Microsoft Threat Intelligence Matching Analytics

Introduction

Azure Sentinel is a cloud native SIEM solution that allows various ways to bring your own threat intelligence data (BYOTI) like STIX/TAXII and from various Threat Intelligence Platforms.

Apart from bringing in your own threat intelligence data, you can also reference threat intelligence data produced by Microsoft for detection and analysis.

Today we are announcing launch of a new analytic rule called Microsoft Threat Intelligence Matching analytics that matches Microsoft generated threat intelligence data with your logs and generates high fidelity alerts/incidents with appropriate severity based on the context of the log. Once a match is generated, the indicator is published to your threat intelligence repository in Azure Sentinel.

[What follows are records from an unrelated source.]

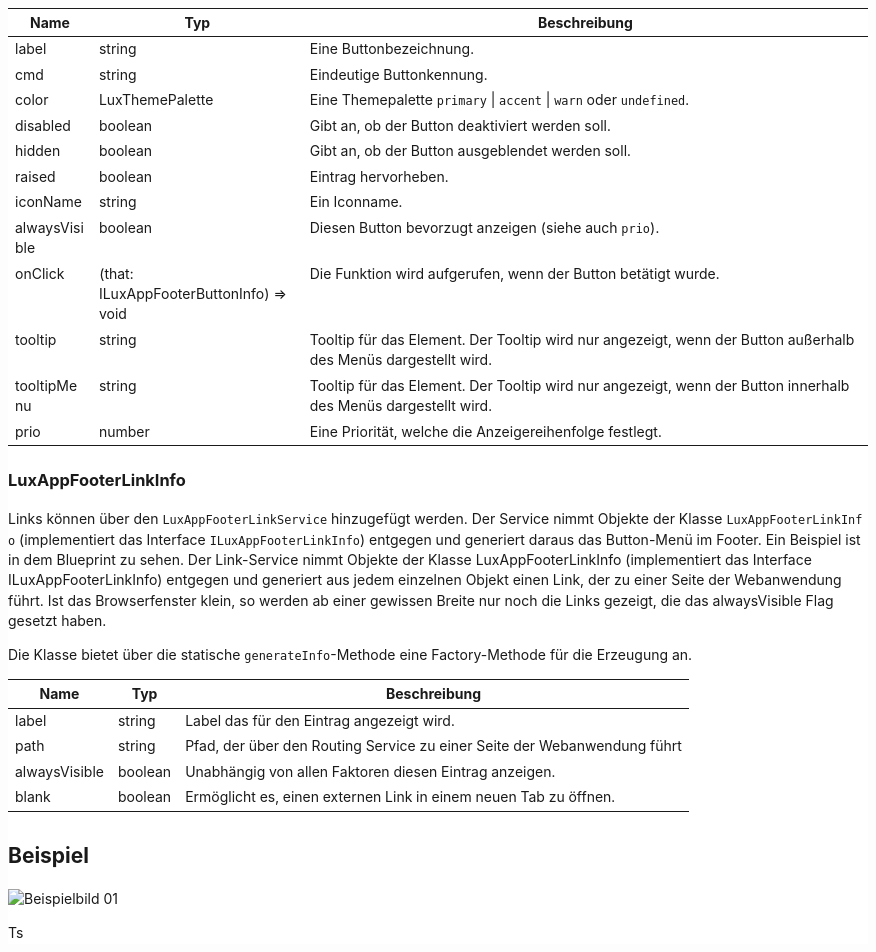 | Name          | Typ                                     | Beschreibung                                                                                                   |
| ------------- | --------------------------------------- | -------------------------------------------------------------------------------------------------------------- |
| label         | string                                  | Eine Buttonbezeichnung.                                                                                        |
| cmd           | string                                  | Eindeutige Buttonkennung.                                                                                      |
| color         | LuxThemePalette                         | Eine Themepalette `primary` \| `accent` \| `warn` oder `undefined`.                                            |
| disabled      | boolean                                 | Gibt an, ob der Button deaktiviert werden soll.                                                                |
| hidden        | boolean                                 | Gibt an, ob der Button ausgeblendet werden soll.                                                               |
| raised        | boolean                                 | Eintrag hervorheben.                                                                                           |
| iconName      | string                                  | Ein Iconname.                                                                                                  |
| alwaysVisible | boolean                                 | Diesen Button bevorzugt anzeigen (siehe auch `prio`).                                                          |
| onClick       | (that: ILuxAppFooterButtonInfo) => void | Die Funktion wird aufgerufen, wenn der Button betätigt wurde.                                                  |
| tooltip       | string                                  | Tooltip für das Element. Der Tooltip wird nur angezeigt, wenn der Button außerhalb des Menüs dargestellt wird. |
| tooltipMenu   | string                                  | Tooltip für das Element. Der Tooltip wird nur angezeigt, wenn der Button innerhalb des Menüs dargestellt wird. |
| prio          | number                                  | Eine Priorität, welche die Anzeigereihenfolge festlegt.                                                        |

### LuxAppFooterLinkInfo

Links können über den `LuxAppFooterLinkService` hinzugefügt werden.
Der Service nimmt Objekte der Klasse `LuxAppFooterLinkInfo` (implementiert das Interface `ILuxAppFooterLinkInfo`) entgegen und generiert daraus das Button-Menü im Footer.
Ein Beispiel ist in dem Blueprint zu sehen. Der Link-Service nimmt Objekte der Klasse LuxAppFooterLinkInfo (implementiert das Interface ILuxAppFooterLinkInfo) entgegen und generiert aus jedem einzelnen Objekt einen Link, der zu einer Seite der Webanwendung führt. Ist das Browserfenster klein, so werden ab einer gewissen Breite nur noch die Links gezeigt, die das alwaysVisible Flag gesetzt haben.

Die Klasse bietet über die statische `generateInfo`-Methode eine Factory-Methode für die Erzeugung an.

| Name          | Typ     | Beschreibung                                                             |
| ------------- | ------- | ------------------------------------------------------------------------ |
| label         | string  | Label das für den Eintrag angezeigt wird.                                |
| path          | string  | Pfad, der über den Routing Service zu einer Seite der Webanwendung führt |
| alwaysVisible | boolean | Unabhängig von allen Faktoren diesen Eintrag anzeigen.                   |
| blank         | boolean | Ermöglicht es, einen externen Link in einem neuen Tab zu öffnen.         |

## Beispiel

![Beispielbild 01](https://raw.githubusercontent.com/wiki/IHK-GfI/lux-components/Versions/v15/lux‐app‐footer-v15-img-01.png)

Ts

In this blog, we will cover:

1. Details and working of the Microsoft Threat Intelligence Matching analytics
2. How to enable Microsoft Threat Intelligence Matching analytics
3. Log sources and threat intelligence types used for matching by this rule
4. Alert grouping for incident generation and searching IOC’s published by this rule

Details and working of the Microsoft Threat Intelligence Matching analytics

Microsoft Threat Intelligence matching analytics is an out of the box analytic rule offered to all Azure Sentinel customers. This rule matches your log data with Microsoft generated threat intelligence. Microsoft has a vast repository of threat intelligence data, and this analytic rule uses a subset of this threat intelligence data to generate high fidelity alerts and incidents for SOC teams to triage.

Currently, this rule matches domain indicators against the following log sources:

1. Common Security Logs (CEF)
2. DNS logs
3. Syslog

How to enable Microsoft Threat Intelligence Matching analytics

Microsoft Threat Intelligence matching analytics can be discovered in the Analytic menu of Azure Sentinel.

Follow the below steps to enable this rule:

1. Open the Azure portal and navigate to the Azure Sentinel service.
2. Choose the workspace in which you would like to enable this rule.
3. Select Analytics from the menu and search for “Microsoft Threat Intelligence Analytics” in the Rule Templates tab.
4. Click the Create Rule button and make the status of the rule as Enabled.
5. Click the Next button and review all the details. Click Save.
6. Now the rule is enabled and will show up in the Active Rules tab.

Log sources and threat intelligence types used for matching by this rule

The Threat Intelligence Matcing analytic rule matches Microsoft threat intelligence with your log data. Currently, the following types of logs are available for matching:

1. Common Security Logs (CEF):

• Matching is done for all CEF logs that are ingested in the CommonSecurityLog table of log analytics except for one that have DeviceVendor as “Cisco”.
• To match Microsoft generated threat intelligence with CEF logs, please have the domain mapped in the “RequestURL” field of the CEF log. 

2. DNS logs

• Matching is done for all DNS logs which are lookup DNS queries from clients to DNS services (SubType == "LookupQuery"). Threat Intelligence matching analytics only processes DNS queries for IPv4 (QueryType=”A”) and IPv6 queries(QueryType=” AAAA”).
• To match Microsoft generated threat intelligence with DNS logs, no manual mapping of columns is needed. All columns are standard from Windows DNS Server. The domains will be in “Name” column by standard.

3. Syslog

• Matching is done for Syslog events with Facility as “cron”. This will be extended to additional log types in the future.
• To match Microsoft generated threat intelligence with Syslog, no manual mapping of columns is needed as the details come in the “SyslogMessage” field of the Syslog by default. The rule will parse the domain from the SyslogMessage.

Alert grouping for incident generation and searching IOC’s published by this rule

The Microsoft Threat Intelligence matching analytic generates alert every time a match is received. The rule performs alert grouping while generating incidents. The alerts are grouped on a per observable basis over a 24-hour timeframe. For example, all alerts generated in a 24-hour duration for a match with domain “abc.com” will be grouped in a single incident.

To triage through incidents generated by this analytic rule, you can follow the below steps:

1. Open the Azure portal and navigate to the Azure Sentinel service.
2. Choose the workspace in which you have enabled this rule.
3. Select Incidents from the menu and search for “Microsoft threat Intelligence Analytics”.
4. If you have any incidents they will show up in the grid of incidents.
5. Click on the View full details button to view entities and other details about the incident like alerts.

Once a match is received, the indicator is also published to the ThreatIntelligenceIndicators table of log analytics and shows up in the Threat Intelligence menu. The indicators are stamped with the Source as “Microsoft Threat Intelligence Analytics”.

Conclusion

Hopefully, this article has helped you understand how to leverage Microsoft generated threat intelligence matching analytics for generating high fidelity alerts and incidents and triage through them using the information provided with the indicator of compromise (IOC) published to the workspace.